▸ **Task requirements**
Counting the line with "reverse only the" as the last one, copy out the lines of the data exactly from the first onward.

▸ **Stored dataset items**

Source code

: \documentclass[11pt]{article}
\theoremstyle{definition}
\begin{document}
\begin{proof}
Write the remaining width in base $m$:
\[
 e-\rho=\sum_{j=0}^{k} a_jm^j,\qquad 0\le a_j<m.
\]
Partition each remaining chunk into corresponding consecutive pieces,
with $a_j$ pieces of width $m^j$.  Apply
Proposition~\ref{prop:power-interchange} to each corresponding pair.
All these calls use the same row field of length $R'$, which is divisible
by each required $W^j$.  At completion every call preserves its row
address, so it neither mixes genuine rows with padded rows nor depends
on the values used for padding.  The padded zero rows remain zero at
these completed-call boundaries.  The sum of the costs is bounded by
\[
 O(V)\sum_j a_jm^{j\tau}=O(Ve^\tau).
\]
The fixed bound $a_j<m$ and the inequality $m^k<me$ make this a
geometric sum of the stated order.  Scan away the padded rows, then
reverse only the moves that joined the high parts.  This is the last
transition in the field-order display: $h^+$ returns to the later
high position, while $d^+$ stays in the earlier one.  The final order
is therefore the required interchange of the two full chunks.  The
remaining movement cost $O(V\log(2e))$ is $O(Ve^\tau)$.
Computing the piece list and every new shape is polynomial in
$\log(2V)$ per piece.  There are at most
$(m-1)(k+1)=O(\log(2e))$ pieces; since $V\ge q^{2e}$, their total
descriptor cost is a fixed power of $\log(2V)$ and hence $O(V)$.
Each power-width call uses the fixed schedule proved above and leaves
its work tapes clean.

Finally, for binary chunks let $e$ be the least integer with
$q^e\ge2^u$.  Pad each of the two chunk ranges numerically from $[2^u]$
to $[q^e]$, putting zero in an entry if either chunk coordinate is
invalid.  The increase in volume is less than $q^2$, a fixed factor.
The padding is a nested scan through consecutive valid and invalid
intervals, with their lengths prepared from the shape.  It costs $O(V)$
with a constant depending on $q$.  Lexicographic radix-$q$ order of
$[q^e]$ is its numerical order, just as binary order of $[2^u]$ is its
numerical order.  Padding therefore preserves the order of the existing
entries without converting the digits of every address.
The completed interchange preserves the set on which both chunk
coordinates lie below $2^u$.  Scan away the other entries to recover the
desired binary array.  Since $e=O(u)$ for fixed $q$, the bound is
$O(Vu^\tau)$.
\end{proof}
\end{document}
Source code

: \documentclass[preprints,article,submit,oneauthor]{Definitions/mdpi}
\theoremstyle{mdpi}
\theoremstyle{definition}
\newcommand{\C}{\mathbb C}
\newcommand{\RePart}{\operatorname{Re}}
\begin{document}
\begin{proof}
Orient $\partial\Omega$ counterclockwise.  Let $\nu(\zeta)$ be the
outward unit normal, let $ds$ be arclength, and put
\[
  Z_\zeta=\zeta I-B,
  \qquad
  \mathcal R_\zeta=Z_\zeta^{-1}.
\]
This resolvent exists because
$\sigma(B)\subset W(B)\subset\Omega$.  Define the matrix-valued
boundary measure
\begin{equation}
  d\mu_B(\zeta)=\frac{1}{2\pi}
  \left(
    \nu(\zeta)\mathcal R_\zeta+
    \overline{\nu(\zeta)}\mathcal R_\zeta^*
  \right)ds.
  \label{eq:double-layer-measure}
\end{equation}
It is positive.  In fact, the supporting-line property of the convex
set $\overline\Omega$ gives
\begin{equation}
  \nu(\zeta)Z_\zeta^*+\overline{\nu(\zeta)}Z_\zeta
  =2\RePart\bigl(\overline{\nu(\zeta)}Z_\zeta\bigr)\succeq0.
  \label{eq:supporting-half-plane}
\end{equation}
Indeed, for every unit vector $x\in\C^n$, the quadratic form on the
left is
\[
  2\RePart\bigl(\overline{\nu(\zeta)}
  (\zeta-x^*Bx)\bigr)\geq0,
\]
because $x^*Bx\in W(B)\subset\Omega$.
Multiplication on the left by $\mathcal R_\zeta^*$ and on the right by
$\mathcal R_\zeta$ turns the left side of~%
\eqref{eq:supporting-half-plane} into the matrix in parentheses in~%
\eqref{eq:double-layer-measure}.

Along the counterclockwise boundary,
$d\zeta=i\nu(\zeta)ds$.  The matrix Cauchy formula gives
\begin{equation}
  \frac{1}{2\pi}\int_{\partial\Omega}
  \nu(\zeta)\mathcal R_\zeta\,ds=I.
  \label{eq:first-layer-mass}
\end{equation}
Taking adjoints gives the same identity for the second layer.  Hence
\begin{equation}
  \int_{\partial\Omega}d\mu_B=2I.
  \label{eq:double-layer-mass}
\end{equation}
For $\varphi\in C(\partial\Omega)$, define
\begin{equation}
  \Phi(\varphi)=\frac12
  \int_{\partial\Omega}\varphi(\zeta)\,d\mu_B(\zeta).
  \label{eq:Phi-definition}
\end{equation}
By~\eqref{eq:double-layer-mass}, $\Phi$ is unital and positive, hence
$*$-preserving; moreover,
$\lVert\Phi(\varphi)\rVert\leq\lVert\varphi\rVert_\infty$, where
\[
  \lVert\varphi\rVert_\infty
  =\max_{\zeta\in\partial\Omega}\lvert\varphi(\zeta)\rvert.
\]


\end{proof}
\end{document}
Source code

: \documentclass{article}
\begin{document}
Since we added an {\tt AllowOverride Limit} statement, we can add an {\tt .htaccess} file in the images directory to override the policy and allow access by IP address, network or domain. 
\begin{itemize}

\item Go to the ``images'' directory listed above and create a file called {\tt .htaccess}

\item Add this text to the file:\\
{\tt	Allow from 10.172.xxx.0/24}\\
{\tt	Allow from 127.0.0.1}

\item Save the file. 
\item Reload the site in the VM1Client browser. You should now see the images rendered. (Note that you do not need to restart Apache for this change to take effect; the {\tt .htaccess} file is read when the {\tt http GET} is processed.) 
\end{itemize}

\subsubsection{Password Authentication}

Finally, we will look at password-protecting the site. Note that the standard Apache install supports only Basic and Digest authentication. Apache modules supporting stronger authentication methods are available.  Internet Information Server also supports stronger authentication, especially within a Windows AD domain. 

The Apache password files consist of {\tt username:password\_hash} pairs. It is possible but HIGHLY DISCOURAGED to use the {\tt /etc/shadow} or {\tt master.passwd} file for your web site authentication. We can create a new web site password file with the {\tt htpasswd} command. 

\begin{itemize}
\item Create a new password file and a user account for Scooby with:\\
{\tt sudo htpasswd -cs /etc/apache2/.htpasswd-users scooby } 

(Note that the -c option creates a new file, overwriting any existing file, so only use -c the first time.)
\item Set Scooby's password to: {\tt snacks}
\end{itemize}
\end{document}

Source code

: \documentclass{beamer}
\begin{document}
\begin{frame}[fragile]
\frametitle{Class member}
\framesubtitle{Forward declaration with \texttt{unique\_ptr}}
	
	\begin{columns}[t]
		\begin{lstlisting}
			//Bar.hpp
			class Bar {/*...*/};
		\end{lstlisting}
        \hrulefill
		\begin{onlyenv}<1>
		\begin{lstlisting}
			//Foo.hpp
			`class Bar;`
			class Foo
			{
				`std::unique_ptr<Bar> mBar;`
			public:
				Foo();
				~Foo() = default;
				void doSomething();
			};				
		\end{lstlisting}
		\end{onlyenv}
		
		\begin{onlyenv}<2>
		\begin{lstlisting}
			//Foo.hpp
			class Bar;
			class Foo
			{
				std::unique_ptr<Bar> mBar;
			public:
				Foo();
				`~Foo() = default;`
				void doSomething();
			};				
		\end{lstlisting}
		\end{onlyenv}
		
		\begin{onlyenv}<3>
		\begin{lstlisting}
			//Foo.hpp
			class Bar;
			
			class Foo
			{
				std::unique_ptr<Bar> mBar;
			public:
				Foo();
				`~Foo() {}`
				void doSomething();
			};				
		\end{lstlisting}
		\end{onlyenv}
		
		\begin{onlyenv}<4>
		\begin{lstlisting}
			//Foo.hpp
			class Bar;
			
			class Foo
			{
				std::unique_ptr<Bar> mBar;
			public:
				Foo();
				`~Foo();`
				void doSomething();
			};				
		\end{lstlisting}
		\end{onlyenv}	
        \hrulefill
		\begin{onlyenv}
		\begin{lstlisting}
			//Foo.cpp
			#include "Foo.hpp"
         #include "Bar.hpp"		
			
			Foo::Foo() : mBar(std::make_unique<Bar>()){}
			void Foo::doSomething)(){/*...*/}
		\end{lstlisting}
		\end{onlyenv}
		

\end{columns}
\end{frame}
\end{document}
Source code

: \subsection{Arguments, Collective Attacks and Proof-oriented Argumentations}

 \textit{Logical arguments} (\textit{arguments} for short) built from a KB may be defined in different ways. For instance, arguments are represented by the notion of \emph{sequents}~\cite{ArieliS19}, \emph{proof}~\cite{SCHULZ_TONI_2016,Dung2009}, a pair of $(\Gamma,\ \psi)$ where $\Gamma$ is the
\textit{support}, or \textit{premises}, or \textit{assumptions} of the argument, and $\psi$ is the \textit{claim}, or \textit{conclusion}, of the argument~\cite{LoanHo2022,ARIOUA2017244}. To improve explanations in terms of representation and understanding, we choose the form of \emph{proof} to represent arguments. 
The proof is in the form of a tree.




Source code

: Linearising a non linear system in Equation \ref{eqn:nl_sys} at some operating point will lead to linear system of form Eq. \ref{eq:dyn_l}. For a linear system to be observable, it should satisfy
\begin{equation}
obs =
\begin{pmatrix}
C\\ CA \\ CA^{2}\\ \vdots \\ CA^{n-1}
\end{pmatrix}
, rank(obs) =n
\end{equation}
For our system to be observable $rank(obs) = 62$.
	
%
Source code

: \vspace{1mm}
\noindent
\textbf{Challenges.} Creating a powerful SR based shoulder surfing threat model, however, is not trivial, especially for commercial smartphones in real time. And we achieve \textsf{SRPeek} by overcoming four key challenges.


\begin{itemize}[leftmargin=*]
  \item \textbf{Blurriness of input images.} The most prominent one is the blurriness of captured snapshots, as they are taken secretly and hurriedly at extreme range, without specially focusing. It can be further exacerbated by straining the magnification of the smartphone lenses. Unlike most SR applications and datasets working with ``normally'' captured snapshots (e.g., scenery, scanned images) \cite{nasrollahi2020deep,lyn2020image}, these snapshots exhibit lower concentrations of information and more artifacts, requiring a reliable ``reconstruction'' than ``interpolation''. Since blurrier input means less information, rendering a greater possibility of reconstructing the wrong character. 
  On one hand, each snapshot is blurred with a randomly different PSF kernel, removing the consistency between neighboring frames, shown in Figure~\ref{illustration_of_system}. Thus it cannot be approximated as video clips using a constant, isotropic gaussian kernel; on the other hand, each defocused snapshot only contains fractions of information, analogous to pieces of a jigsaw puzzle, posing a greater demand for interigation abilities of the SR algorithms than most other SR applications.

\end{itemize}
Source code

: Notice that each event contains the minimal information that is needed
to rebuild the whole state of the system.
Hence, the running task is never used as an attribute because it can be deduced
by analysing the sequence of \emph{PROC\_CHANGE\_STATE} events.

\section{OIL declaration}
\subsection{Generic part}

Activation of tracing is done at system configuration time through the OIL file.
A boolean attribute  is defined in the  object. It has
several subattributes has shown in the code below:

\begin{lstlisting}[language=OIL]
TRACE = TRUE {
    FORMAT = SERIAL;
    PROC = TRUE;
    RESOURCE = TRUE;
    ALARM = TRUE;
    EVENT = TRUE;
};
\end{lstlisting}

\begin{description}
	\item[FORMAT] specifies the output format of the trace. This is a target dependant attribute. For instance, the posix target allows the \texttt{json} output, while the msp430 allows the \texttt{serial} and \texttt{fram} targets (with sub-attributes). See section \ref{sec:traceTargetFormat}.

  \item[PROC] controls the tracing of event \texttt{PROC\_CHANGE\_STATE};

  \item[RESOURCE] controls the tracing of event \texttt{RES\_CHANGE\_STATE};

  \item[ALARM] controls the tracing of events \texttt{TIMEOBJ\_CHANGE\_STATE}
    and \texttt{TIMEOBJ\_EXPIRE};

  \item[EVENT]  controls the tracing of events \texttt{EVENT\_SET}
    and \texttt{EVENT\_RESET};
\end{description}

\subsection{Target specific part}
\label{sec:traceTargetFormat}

▸ **Answer space**
Source code

: \documentclass[11pt]{article}
\theoremstyle{definition}
\begin{document}
\begin{proof}
Write the remaining width in base $m$:
\[
 e-\rho=\sum_{j=0}^{k} a_jm^j,\qquad 0\le a_j<m.
\]
Partition each remaining chunk into corresponding consecutive pieces,
with $a_j$ pieces of width $m^j$.  Apply
Proposition~\ref{prop:power-interchange} to each corresponding pair.
All these calls use the same row field of length $R'$, which is divisible
by each required $W^j$.  At completion every call preserves its row
address, so it neither mixes genuine rows with padded rows nor depends
on the values used for padding.  The padded zero rows remain zero at
these completed-call boundaries.  The sum of the costs is bounded by
\[
 O(V)\sum_j a_jm^{j\tau}=O(Ve^\tau).
\]
The fixed bound $a_j<m$ and the inequality $m^k<me$ make this a
geometric sum of the stated order.  Scan away the padded rows, then
reverse only the moves that joined the high parts.  This is the last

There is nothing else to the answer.